A Widetek High Speed A3 is used for flatbed scanning of reprints and volumes which do not require the conservation methods used above. Microfilms are scanned on a Wicks and Wilson RS 200 Rollfilm scanner. Each film is scanned according to the same preservation standards and at a speed which is comfortable for the operator to monitor any shifts in film or scan quality.
Images are stored an Apple Xserve RAID array. Attached to RIPM’s gigabit intranet, the Xserve holds 14 hard drives for a usable storage capacity of approximately 7 terabytes. Data is backed up onto LTO-4 Ultrium tapes, each with a raw storage capacity of 800 gigabytes. Copies of the RIPM images and associated data are kept in four geographically-diverse locations (see above).

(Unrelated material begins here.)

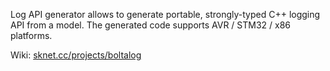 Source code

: Log API generator allows to generate portable, strongly-typed C++ logging API from a model. The
generated code supports AVR / STM32 / x86 platforms.

Wiki: <a href="https://sknet.cc/projects/boltalog/">sknet.cc/projects/boltalog</a>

Three workstations are used for image processing. RIPM uses Kirtas’s Book Scan Editor for batch processing images, including deskewing and cropping raw scanned images. Zoning, using a customized version of Image Access / Digital Library Systems Group’s Opus Software, is also done on these workstations. As each periodical is zoned, zones are manually reviewed and the resulting XML-structured data is audited for completeness. Finally, derivative images are created for web delivery using Opus. These images, along with associated linking metadata, are uploaded to RIPM’s web servers at Towson University’s RESI Information Systems Solutions data center.